La mayoría de quienes se autodefinen como “técnico, no político” son astutos manipuladores que buscan disfrazar la propia ideología como técnica irrefutable. Tienden, por lo general, a arrogarse el monopolio de la comprensión del objeto en el que son especialistas; sus criterios son verdades científicas y todo lo que lo desafíe solo puede ser fruto de la ignorancia. Buscan sembrar en el medio el espejismo de que no hay alternativa racional a su proceder.

Otros son movidos apenas por una mezcla de vanidad y culpa. Comprenden que es imposible meterse al mar sin mojarse, pero —el colmo de la contradicción— creen que es posible participar en la administración del Estado sin tomar parte en la política, la lucha por el poder y la imposición de un discurso. Movidos por un afán de superioridad moral, creen que declarándose “técnico, no político” pueden librarse de los estigmas que acarrea la política; en el fondo, eso evidencia apenas cobardía al momento de asumir la propia ideología y las consecuencias de los propios actos.

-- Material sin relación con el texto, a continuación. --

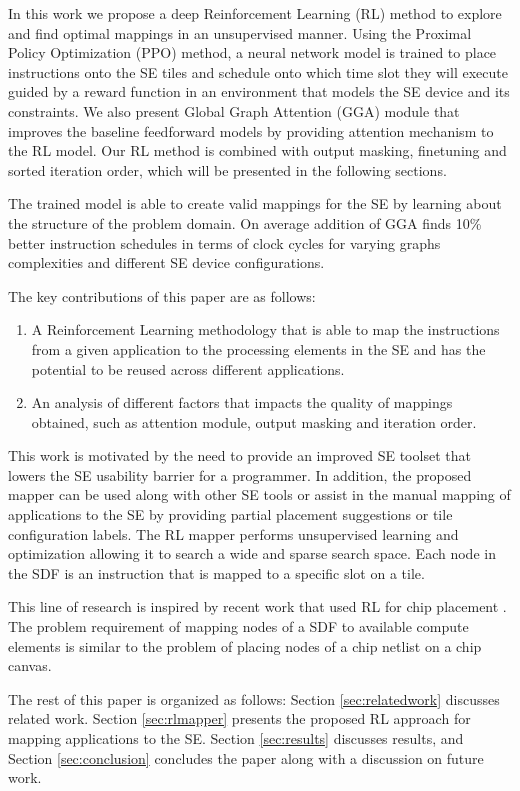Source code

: In this work we propose a deep Reinforcement Learning (RL) method to explore and find optimal mappings in an unsupervised manner. 
Using the Proximal Policy Optimization (PPO) method, a neural network model is trained to place instructions onto the SE tiles and schedule onto which time slot they will execute guided by a reward function in an environment that models the SE device and its constraints. 
We also present Global Graph Attention (GGA) module that improves the baseline feedforward models by providing attention mechanism to the RL model.
Our RL method is combined with output masking, finetuning and sorted iteration order, which will be presented in the following sections.

The trained model is able to create valid mappings for the SE by learning about the structure of the problem domain.
On average addition of GGA finds 10\% better instruction schedules in terms of clock cycles for varying graphs complexities and different SE device configurations.

The key contributions of this paper are as follows:
\begin{enumerate}
    \item A Reinforcement Learning methodology that is able to map the instructions from a given application to the processing elements in the SE and has the potential to be reused across different applications.
    \item An analysis of different factors that impacts the quality of mappings obtained, such as attention module, output masking and iteration order.
\end{enumerate}

This work is motivated by the need to provide an improved SE toolset that lowers the SE usability barrier for a programmer.
In addition, the proposed mapper can be used along with other SE tools or assist in the manual mapping of applications to the SE by providing partial placement suggestions or tile configuration labels.
The RL mapper performs unsupervised learning and optimization allowing it to search a wide and sparse search space. 
Each node in the SDF is an instruction that is mapped to a specific slot on a tile.

This line of research is inspired by recent work that used RL for chip placement \cite{mirhoseini2020chip}.
The problem requirement of mapping nodes of a SDF to available compute elements is similar to the problem of placing nodes of a chip netlist on a chip canvas. 

The rest of this paper is organized as follows: 
Section \ref{sec:relatedwork} discusses related work.
Section \ref{sec:rlmapper} presents the proposed RL approach for mapping applications to the SE.
Section \ref{sec:results} discusses results, and Section \ref{sec:conclusion} concludes the paper along with a discussion on future work.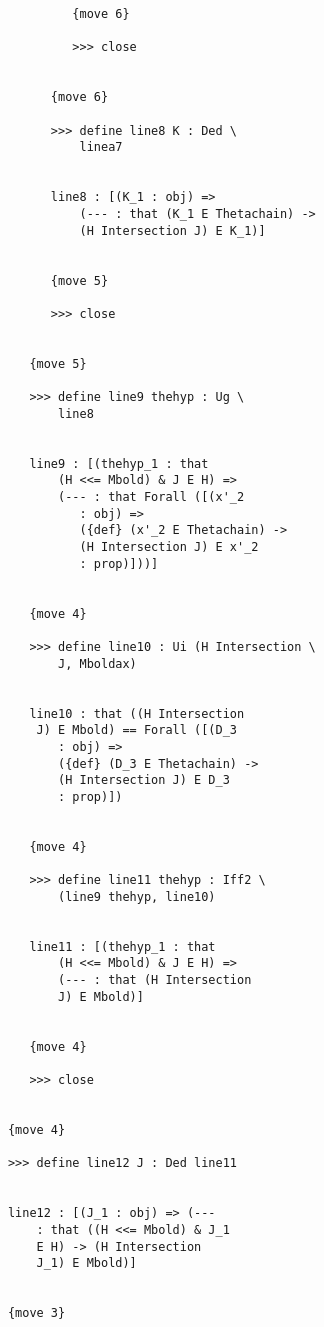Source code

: \documentclass[12pt]{article}
\begin{document}
\begin{verbatim}
                     {move 6}

                     >>> close


                  {move 6}

                  >>> define line8 K : Ded \
                      linea7


                  line8 : [(K_1 : obj) => 
                      (--- : that (K_1 E Thetachain) -> 
                      (H Intersection J) E K_1)]


                  {move 5}

                  >>> close


               {move 5}

               >>> define line9 thehyp : Ug \
                   line8


               line9 : [(thehyp_1 : that 
                   (H <<= Mbold) & J E H) => 
                   (--- : that Forall ([(x'_2 
                      : obj) => 
                      ({def} (x'_2 E Thetachain) -> 
                      (H Intersection J) E x'_2 
                      : prop)]))]


               {move 4}

               >>> define line10 : Ui (H Intersection \
                   J, Mboldax)


               line10 : that ((H Intersection 
                J) E Mbold) == Forall ([(D_3 
                   : obj) => 
                   ({def} (D_3 E Thetachain) -> 
                   (H Intersection J) E D_3 
                   : prop)])


               {move 4}

               >>> define line11 thehyp : Iff2 \
                   (line9 thehyp, line10)


               line11 : [(thehyp_1 : that 
                   (H <<= Mbold) & J E H) => 
                   (--- : that (H Intersection 
                   J) E Mbold)]


               {move 4}

               >>> close


            {move 4}

            >>> define line12 J : Ded line11


            line12 : [(J_1 : obj) => (--- 
                : that ((H <<= Mbold) & J_1 
                E H) -> (H Intersection 
                J_1) E Mbold)]


            {move 3}


\end{verbatim}
\end{document}
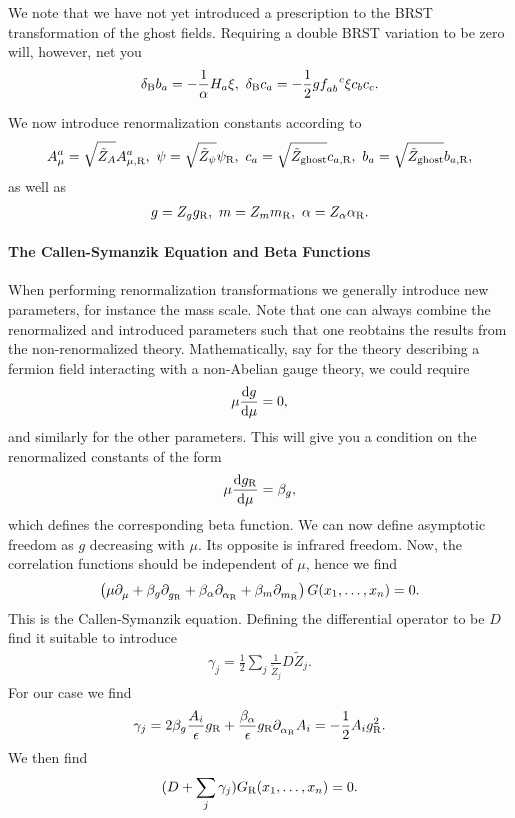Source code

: We note that we have not yet introduced a prescription to the BRST transformation of the ghost fields. Requiring a double BRST variation to be zero will, however, net you
\begin{align*}
	\delta_{\text{B}}b_{a} = -\frac{1}{\alpha}H_{a}\xi,\ \delta_{\text{B}}c_{a} = -\frac{1}{2}g\srconst{ab}{c}\xi c_{b}c_{c}.
\end{align*}

We now introduce renormalization constants according to
\begin{align*}
	A_{\mu}^{a} = \sqrt{\tilde{Z}_{A}}A_{\mu, \text{R}}^{a},\ \psi = \sqrt{\tilde{Z}_{\psi}}\psi_{\text{R}},\ c_{a} = \sqrt{\tilde{Z}_{\text{ghost}}}c_{a, \text{R}},\ b_{a} = \sqrt{\tilde{Z}_{\text{ghost}}}b_{a, \text{R}},
\end{align*}
as well as 
\begin{align*}
	g = Z_{g}g_{\text{R}},\ m = Z_{m}m_{\text{R}},\ \alpha = Z_{\alpha}\alpha_{\text{R}}.
\end{align*}

\paragraph{The Callen-Symanzik Equation and Beta Functions}
When performing renormalization transformations we generally introduce new parameters, for instance the mass scale. Note that one can always combine the renormalized and introduced parameters such that one reobtains the results from the non-renormalized theory. Mathematically, say for the theory describing a fermion field interacting with a non-Abelian gauge theory, we could require
\begin{align*}
	\mu\dv{g}{\mu} = 0,
\end{align*}
and similarly for the other parameters. This will give you a condition on the renormalized constants of the form
\begin{align*}
	\mu\dv{g_{\ensuremath{\text{R}}}}{\mu} = \beta_{g},
\end{align*}
which defines the corresponding beta function. We can now define asymptotic freedom as $g$ decreasing with $\mu$. Its opposite is infrared freedom. Now, the correlation functions should be independent of $\mu$, hence we find
\begin{align*}
	\left(\mu\partial^{}_{\mu} + \beta_{g}\partial^{}_{g_{\text{R}}} + \beta_{\alpha}\partial^{}_{\alpha_{\text{R}}} + \beta_{m}\partial^{}_{m_{\text{R}}} \right)G(x_{1}, \dots, x_{n}) = 0.
\end{align*}
This is the Callen-Symanzik equation. Defining the differential operator to be $D$ find it suitable to introduce
\begin{align*}
	\gamma_{j} = \frac{1}{2}\sum\limits_{j}\frac{1}{\tilde{Z}_{j}}D\tilde{Z}_{j}.
\end{align*}
For our case we find
\begin{align*}
	\gamma_{j} = 2\beta_{g}\frac{A_{i}}{\epsilon}g_{\text{R}} + \frac{\beta_{\alpha}}{\epsilon}g_{\text{R}}\partial^{}_{\alpha_{\text{R}}}A_{i} = -\frac{1}{2}A_{i}g_{\text{R}}^{2}.
\end{align*}
We then find
\begin{align*}
	(D + \sum\limits_{j}\gamma_{j})G_{\text{R}}(x_{1}, \dots, x_{n}) = 0.
\end{align*}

Sin embargo, también hay los que de verdad creen que son, y que se puede ser, “técnico, no político”. Y eso es lo verdaderamente preocupante. En lo público, todo, absolutamente todo, es político, en tanto implica defender unos dogmas y prioridades por encima de otros. Todo procedimiento con pretensiones “técnicas”, al fin y al cabo, obedece apenas a los dictados de un orden establecido no científica ni técnicamente, sino políticamente, luego de hacerse con el poder.

Es bueno que todo funcionario público tenga presente su condición de constructor y defensor de un orden impuesto —apenas uno de muchos posibles—. No hay lugar para presunciones de pureza.